Records excerpted from a collection |

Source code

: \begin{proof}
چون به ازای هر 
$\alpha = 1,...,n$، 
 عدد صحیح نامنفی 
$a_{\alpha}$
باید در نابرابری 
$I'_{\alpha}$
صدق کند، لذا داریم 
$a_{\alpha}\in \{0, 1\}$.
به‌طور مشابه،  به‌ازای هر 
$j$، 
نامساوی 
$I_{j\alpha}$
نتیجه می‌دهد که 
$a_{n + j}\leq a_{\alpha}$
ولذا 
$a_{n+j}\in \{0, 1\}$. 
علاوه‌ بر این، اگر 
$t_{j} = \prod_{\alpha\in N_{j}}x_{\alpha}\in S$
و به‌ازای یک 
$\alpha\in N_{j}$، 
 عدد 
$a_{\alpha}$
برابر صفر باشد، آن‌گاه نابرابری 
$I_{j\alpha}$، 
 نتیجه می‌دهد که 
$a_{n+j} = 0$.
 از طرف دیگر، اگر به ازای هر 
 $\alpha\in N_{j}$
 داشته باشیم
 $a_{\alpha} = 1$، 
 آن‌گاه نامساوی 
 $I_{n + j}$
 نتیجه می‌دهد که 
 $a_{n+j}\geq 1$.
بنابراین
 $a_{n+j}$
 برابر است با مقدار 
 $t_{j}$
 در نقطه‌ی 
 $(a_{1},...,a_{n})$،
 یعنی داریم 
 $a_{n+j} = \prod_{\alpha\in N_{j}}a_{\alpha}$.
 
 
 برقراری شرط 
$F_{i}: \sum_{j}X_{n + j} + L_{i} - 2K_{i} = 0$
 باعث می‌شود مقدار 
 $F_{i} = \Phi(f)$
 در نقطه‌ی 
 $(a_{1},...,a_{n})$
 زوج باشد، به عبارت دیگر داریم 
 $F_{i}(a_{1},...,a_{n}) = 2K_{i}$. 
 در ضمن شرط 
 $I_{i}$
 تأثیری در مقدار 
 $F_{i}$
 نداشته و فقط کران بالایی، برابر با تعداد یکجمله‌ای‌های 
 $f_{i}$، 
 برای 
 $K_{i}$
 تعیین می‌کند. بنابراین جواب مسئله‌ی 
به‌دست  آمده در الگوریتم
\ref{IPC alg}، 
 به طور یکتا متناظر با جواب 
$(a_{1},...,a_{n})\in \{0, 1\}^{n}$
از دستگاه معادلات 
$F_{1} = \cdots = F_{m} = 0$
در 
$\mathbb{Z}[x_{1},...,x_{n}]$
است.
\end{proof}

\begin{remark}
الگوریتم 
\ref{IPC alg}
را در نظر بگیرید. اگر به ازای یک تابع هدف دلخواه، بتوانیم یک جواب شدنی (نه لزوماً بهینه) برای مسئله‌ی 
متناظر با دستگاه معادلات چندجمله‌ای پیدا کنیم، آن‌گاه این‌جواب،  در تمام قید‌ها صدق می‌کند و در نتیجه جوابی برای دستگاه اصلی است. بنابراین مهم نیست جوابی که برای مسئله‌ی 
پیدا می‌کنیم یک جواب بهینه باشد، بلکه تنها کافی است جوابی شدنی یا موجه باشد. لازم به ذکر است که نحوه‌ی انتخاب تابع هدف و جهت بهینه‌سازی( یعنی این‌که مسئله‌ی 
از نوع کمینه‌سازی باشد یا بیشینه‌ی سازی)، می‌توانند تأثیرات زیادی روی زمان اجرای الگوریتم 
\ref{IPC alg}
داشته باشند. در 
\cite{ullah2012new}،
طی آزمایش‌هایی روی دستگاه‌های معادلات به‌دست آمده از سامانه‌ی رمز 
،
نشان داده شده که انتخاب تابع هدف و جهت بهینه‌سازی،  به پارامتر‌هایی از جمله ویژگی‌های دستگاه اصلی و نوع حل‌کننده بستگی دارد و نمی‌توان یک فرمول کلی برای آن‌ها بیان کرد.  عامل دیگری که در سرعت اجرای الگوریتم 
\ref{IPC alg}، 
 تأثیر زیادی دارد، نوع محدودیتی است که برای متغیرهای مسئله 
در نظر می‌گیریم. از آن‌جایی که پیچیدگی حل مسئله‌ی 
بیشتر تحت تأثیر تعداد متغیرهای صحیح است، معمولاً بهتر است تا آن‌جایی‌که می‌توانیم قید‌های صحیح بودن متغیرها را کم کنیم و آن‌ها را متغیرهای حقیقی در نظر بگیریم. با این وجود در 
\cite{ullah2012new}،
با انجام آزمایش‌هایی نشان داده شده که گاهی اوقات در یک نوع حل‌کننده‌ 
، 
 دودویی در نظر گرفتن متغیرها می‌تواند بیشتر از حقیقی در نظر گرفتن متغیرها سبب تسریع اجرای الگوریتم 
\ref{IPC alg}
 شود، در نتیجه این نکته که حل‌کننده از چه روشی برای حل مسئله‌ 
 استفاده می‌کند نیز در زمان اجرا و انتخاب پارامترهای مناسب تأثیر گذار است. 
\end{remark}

How to complete this task | Scan the records above for the string "آزمایش", and copy every line where it turns up.

Response to the task |
طی آزمایش‌هایی روی دستگاه‌های معادلات به‌دست آمده از سامانه‌ی رمز 
با انجام آزمایش‌هایی نشان داده شده که گاهی اوقات در یک نوع حل‌کننده‌ 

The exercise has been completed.